Robert Ross, a master of global deals, dies at 92
Published 5:00 am Friday, March 25, 2011
Robert Ross, a gung-ho entrepreneur who juggled global deals in things like fertilizer, steel and anti-snoring medicine, then made his big mark by starting profit-making medical, veterinary and nursing schools in the Caribbean, died Saturday at his home in Manhattan. He was 92.
The cause was cancer of the urethra, his son Warren said.

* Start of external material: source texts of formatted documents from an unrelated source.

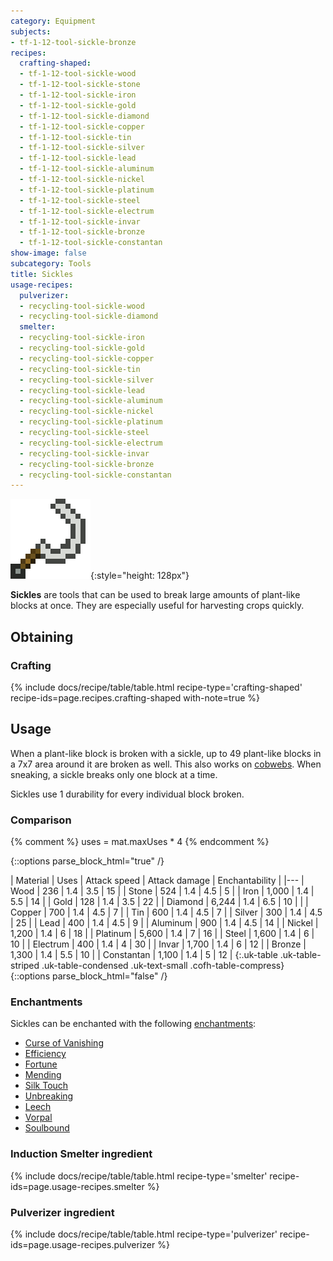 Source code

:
 ```yaml
---
category: Equipment
subjects:
- tf-1-12-tool-sickle-bronze
recipes:
  crafting-shaped:
  - tf-1-12-tool-sickle-wood
  - tf-1-12-tool-sickle-stone
  - tf-1-12-tool-sickle-iron
  - tf-1-12-tool-sickle-gold
  - tf-1-12-tool-sickle-diamond
  - tf-1-12-tool-sickle-copper
  - tf-1-12-tool-sickle-tin
  - tf-1-12-tool-sickle-silver
  - tf-1-12-tool-sickle-lead
  - tf-1-12-tool-sickle-aluminum
  - tf-1-12-tool-sickle-nickel
  - tf-1-12-tool-sickle-platinum
  - tf-1-12-tool-sickle-steel
  - tf-1-12-tool-sickle-electrum
  - tf-1-12-tool-sickle-invar
  - tf-1-12-tool-sickle-bronze
  - tf-1-12-tool-sickle-constantan
show-image: false
subcategory: Tools
title: Sickles
usage-recipes:
  pulverizer:
  - recycling-tool-sickle-wood
  - recycling-tool-sickle-diamond
  smelter:
  - recycling-tool-sickle-iron
  - recycling-tool-sickle-gold
  - recycling-tool-sickle-copper
  - recycling-tool-sickle-tin
  - recycling-tool-sickle-silver
  - recycling-tool-sickle-lead
  - recycling-tool-sickle-aluminum
  - recycling-tool-sickle-nickel
  - recycling-tool-sickle-platinum
  - recycling-tool-sickle-steel
  - recycling-tool-sickle-electrum
  - recycling-tool-sickle-invar
  - recycling-tool-sickle-bronze
  - recycling-tool-sickle-constantan
---
```


![Sickles](/assets/images/docs/1.12/thermal-foundation/sickles.gif){:style="height: 128px"}


**Sickles** are tools that can be used to break large amounts of plant-like
blocks at once. They are especially useful for harvesting crops quickly.


Obtaining
---------

### Crafting
{% include docs/recipe/table/table.html recipe-type='crafting-shaped' recipe-ids=page.recipes.crafting-shaped with-note=true %}


Usage
-----

When a plant-like block is broken with a sickle, up to 49 plant-like blocks in a
7x7 area around it are broken as well. This also works on
[cobwebs](https://minecraft.gamepedia.com/Cobweb). When sneaking, a sickle
breaks only one block at a time.

Sickles use 1 durability for every individual block broken.

### Comparison
{% comment %}
uses = mat.maxUses * 4
{% endcomment %}

{::options parse_block_html="true" /}
<div class="uk-overflow-container">
| Material | Uses | Attack speed | Attack damage | Enchantability |
|---
| Wood | 236 | 1.4 | 3.5 | 15 |
| Stone | 524 | 1.4 | 4.5 | 5 |
| Iron | 1,000 | 1.4 | 5.5 | 14 |
| Gold | 128 | 1.4 | 3.5 | 22 |
| Diamond | 6,244 | 1.4 | 6.5 | 10 |
|
| Copper | 700 | 1.4 | 4.5 | 7 |
| Tin | 600 | 1.4 | 4.5 | 7 |
| Silver | 300 | 1.4 | 4.5 | 25 |
| Lead | 400 | 1.4 | 4.5 | 9 |
| Aluminum | 900 | 1.4 | 4.5 | 14 |
| Nickel | 1,200 | 1.4 | 6 | 18 |
| Platinum | 5,600 | 1.4 | 7 | 16 |
| Steel | 1,600 | 1.4 | 6 | 10 |
| Electrum | 400 | 1.4 | 4 | 30 |
| Invar | 1,700 | 1.4 | 6 | 12 |
| Bronze | 1,300 | 1.4 | 5.5 | 10 |
| Constantan | 1,100 | 1.4 | 5 | 12 |
{:.uk-table .uk-table-striped .uk-table-condensed .uk-text-small .cofh-table-compress}
</div>
{::options parse_block_html="false" /}

### Enchantments
Sickles can be enchanted with the following
[enchantments](https://minecraft.gamepedia.com/Enchanting):

* [Curse of Vanishing](https://minecraft.gamepedia.com/Enchanting#Curse_of_Vanishing)
* [Efficiency](https://minecraft.gamepedia.com/Enchanting#Efficiency)
* [Fortune](https://minecraft.gamepedia.com/Enchanting#Fortune)
* [Mending](https://minecraft.gamepedia.com/Enchanting#Mending)
* [Silk Touch](https://minecraft.gamepedia.com/Enchanting#Silk_Touch)
* [Unbreaking](https://minecraft.gamepedia.com/Enchanting#Unbreaking)
* [Leech](../../cofh-core/leech/)
* [Vorpal](../../cofh-core/vorpal/)
* [Soulbound](../../cofh-core/soulbound/)

### Induction Smelter ingredient
{% include docs/recipe/table/table.html recipe-type='smelter' recipe-ids=page.usage-recipes.smelter %}

### Pulverizer ingredient
{% include docs/recipe/table/table.html recipe-type='pulverizer' recipe-ids=page.usage-recipes.pulverizer %}
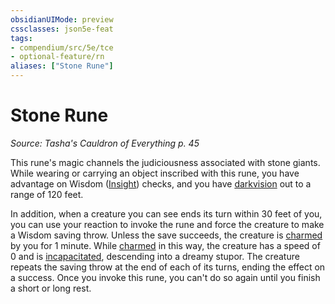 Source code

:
 ```yaml
---
obsidianUIMode: preview
cssclasses: json5e-feat
tags:
- compendium/src/5e/tce
- optional-feature/rn
aliases: ["Stone Rune"]
---
```

# Stone Rune
*Source: Tasha's Cauldron of Everything p. 45*  

This rune's magic channels the judiciousness associated with stone giants. While wearing or carrying an object inscribed with this rune, you have advantage on Wisdom ([Insight](rules/skills.md#Insight)) checks, and you have [darkvision](rules/senses.md#darkvision) out to a range of 120 feet.

In addition, when a creature you can see ends its turn within 30 feet of you, you can use your reaction to invoke the rune and force the creature to make a Wisdom saving throw. Unless the save succeeds, the creature is [charmed](rules/conditions.md#charmed) by you for 1 minute. While [charmed](rules/conditions.md#charmed) in this way, the creature has a speed of 0 and is [incapacitated](rules/conditions.md#incapacitated), descending into a dreamy stupor. The creature repeats the saving throw at the end of each of its turns, ending the effect on a success. Once you invoke this rune, you can't do so again until you finish a short or long rest. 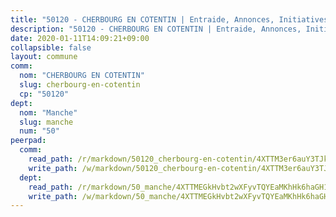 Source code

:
 ```yaml
---
title: "50120 - CHERBOURG EN COTENTIN | Entraide, Annonces, Initiatives"
description: "50120 - CHERBOURG EN COTENTIN | Entraide, Annonces, Initiatives"
date: 2020-01-11T14:09:21+09:00
collapsible: false
layout: commune
comm:
  nom: "CHERBOURG EN COTENTIN"
  slug: cherbourg-en-cotentin
  cp: "50120"
dept:
  nom: "Manche"
  slug: manche
  num: "50"
peerpad:
  comm:
    read_path: /r/markdown/50120_cherbourg-en-cotentin/4XTTM3er6auY3TJkTdQKdwBZVedzDyayw1hDkZuUZZeBt5Cy4
    write_path: /w/markdown/50120_cherbourg-en-cotentin/4XTTM3er6auY3TJkTdQKdwBZVedzDyayw1hDkZuUZZeBt5Cy4-K3TgUFwc3DJi8A4mS8haFRRvmKYoMiH1hdPgAvZhzxqtNbF5FJMZRHVuH72azHjzkN5G1eKNSVEGQJATFFZjQrQPr1uGyKR6cMG6EJ1vNvoxgG26sWHXKH5JtN3fbqS4gSgcisNE
  dept:
    read_path: /r/markdown/50_manche/4XTTMEGkHvbt2wXFyvTQYEaMKhHk6haGH1SzsRNevKgBDTuXr
    write_path: /w/markdown/50_manche/4XTTMEGkHvbt2wXFyvTQYEaMKhHk6haGH1SzsRNevKgBDTuXr-K3TgUSx1rwmRRLqHcTLLdo4dVfTRKvf94KKagmUFPevWSp2f9nuc6fJF25TtLArzK8teuQ5TvuAMqW38N2MYgT18hBoXtjmKX9WuSn2vkujmSJPp3gF4gsuMmfEM8Th4Ap94heFE
---
```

Ross was one of the first American businessmen to trade commodities in Communist Poland, Bulgaria and Romania. Time magazine in 1972 called Ross one of the new Marco Polos for his fervid worldwide trading.
But his biggest moment came in 1976, when a staff member’s son who had been studying medicine in the Dominican Republic was rejected by the American hospitals to which he applied for the next phase of his education, clinical training. Ross started a business helping students from foreign medical schools get accepted at hospitals in the U.S.
That led to his starting a medical school for would-be physicians who could not get into American medical schools. Graduates had to pass the same tests as graduates of American schools, and many accepted hard-to-fill positions in primary care, often in run-down urban neighborhoods. “They are a godsend,” a Brooklyn hospital administrator told Forbes in 1983.
It worked well for Ross, too. In 2000, he sold the medical school, along with a veterinary school he started on St. Kitts in 1980, for about $135 million.